Assigned task: Exactly as written, reproduce all of the entries.

Dataset excerpts:
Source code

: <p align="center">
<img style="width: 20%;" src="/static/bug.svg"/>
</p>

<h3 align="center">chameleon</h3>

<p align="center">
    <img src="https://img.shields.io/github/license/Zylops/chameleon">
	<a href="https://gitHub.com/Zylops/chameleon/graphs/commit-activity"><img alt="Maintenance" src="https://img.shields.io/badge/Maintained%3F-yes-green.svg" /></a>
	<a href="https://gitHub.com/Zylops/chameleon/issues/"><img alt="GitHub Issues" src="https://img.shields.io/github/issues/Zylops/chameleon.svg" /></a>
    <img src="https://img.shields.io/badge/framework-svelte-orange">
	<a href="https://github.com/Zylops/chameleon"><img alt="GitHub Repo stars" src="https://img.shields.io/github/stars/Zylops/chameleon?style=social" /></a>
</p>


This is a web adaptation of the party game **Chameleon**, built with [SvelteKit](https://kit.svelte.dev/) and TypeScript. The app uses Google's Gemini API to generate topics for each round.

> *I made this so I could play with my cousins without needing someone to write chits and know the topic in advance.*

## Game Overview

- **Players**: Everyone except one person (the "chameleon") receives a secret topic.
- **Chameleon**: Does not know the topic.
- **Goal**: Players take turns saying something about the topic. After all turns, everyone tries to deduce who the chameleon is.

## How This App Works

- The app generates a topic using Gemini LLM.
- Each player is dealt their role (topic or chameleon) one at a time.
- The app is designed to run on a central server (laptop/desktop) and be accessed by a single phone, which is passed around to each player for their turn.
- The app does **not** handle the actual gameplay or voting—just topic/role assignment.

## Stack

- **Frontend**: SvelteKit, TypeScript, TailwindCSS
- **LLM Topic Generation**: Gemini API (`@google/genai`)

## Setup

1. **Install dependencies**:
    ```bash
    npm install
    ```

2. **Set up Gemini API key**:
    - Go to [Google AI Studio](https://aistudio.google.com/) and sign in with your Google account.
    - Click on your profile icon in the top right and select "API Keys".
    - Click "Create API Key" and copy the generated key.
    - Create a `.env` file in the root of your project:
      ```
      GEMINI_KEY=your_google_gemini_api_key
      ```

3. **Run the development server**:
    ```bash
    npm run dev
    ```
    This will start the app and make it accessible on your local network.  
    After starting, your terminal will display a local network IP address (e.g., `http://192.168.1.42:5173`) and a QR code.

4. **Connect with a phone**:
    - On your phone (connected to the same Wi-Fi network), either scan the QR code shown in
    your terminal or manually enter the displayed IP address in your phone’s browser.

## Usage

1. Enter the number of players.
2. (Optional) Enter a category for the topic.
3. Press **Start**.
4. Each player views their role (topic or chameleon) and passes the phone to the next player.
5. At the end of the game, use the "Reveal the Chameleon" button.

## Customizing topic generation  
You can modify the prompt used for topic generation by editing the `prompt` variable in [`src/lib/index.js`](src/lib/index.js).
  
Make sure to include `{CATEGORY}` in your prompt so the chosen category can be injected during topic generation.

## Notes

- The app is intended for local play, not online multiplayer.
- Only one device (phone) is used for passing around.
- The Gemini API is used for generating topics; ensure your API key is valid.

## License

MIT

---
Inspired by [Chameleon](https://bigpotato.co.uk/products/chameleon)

Answer to the problem:
Source code

: <p align="center">
<img style="width: 20%;" src="/static/bug.svg"/>
</p>

<h3 align="center">chameleon</h3>

<p align="center">
    <img src="https://img.shields.io/github/license/Zylops/chameleon">
	<a href="https://gitHub.com/Zylops/chameleon/graphs/commit-activity"><img alt="Maintenance" src="https://img.shields.io/badge/Maintained%3F-yes-green.svg" /></a>
	<a href="https://gitHub.com/Zylops/chameleon/issues/"><img alt="GitHub Issues" src="https://img.shields.io/github/issues/Zylops/chameleon.svg" /></a>
    <img src="https://img.shields.io/badge/framework-svelte-orange">
	<a href="https://github.com/Zylops/chameleon"><img alt="GitHub Repo stars" src="https://img.shields.io/github/stars/Zylops/chameleon?style=social" /></a>
</p>


This is a web adaptation of the party game **Chameleon**, built with [SvelteKit](https://kit.svelte.dev/) and TypeScript. The app uses Google's Gemini API to generate topics for each round.

> *I made this so I could play with my cousins without needing someone to write chits and know the topic in advance.*

## Game Overview

- **Players**: Everyone except one person (the "chameleon") receives a secret topic.
- **Chameleon**: Does not know the topic.
- **Goal**: Players take turns saying something about the topic. After all turns, everyone tries to deduce who the chameleon is.

## How This App Works

- The app generates a topic using Gemini LLM.
- Each player is dealt their role (topic or chameleon) one at a time.
- The app is designed to run on a central server (laptop/desktop) and be accessed by a single phone, which is passed around to each player for their turn.
- The app does **not** handle the actual gameplay or voting—just topic/role assignment.

## Stack

- **Frontend**: SvelteKit, TypeScript, TailwindCSS
- **LLM Topic Generation**: Gemini API (`@google/genai`)

## Setup

1. **Install dependencies**:
    ```bash
    npm install
    ```

2. **Set up Gemini API key**:
    - Go to [Google AI Studio](https://aistudio.google.com/) and sign in with your Google account.
    - Click on your profile icon in the top right and select "API Keys".
    - Click "Create API Key" and copy the generated key.
    - Create a `.env` file in the root of your project:
      ```
      GEMINI_KEY=your_google_gemini_api_key
      ```

3. **Run the development server**:
    ```bash
    npm run dev
    ```
    This will start the app and make it accessible on your local network.  
    After starting, your terminal will display a local network IP address (e.g., `http://192.168.1.42:5173`) and a QR code.

4. **Connect with a phone**:
    - On your phone (connected to the same Wi-Fi network), either scan the QR code shown in
    your terminal or manually enter the displayed IP address in your phone’s browser.

## Usage

1. Enter the number of players.
2. (Optional) Enter a category for the topic.
3. Press **Start**.
4. Each player views their role (topic or chameleon) and passes the phone to the next player.
5. At the end of the game, use the "Reveal the Chameleon" button.

## Customizing topic generation  
You can modify the prompt used for topic generation by editing the `prompt` variable in [`src/lib/index.js`](src/lib/index.js).
  
Make sure to include `{CATEGORY}` in your prompt so the chosen category can be injected during topic generation.

## Notes

- The app is intended for local play, not online multiplayer.
- Only one device (phone) is used for passing around.
- The Gemini API is used for generating topics; ensure your API key is valid.

## License

MIT

---
Inspired by [Chameleon](https://bigpotato.co.uk/products/chameleon)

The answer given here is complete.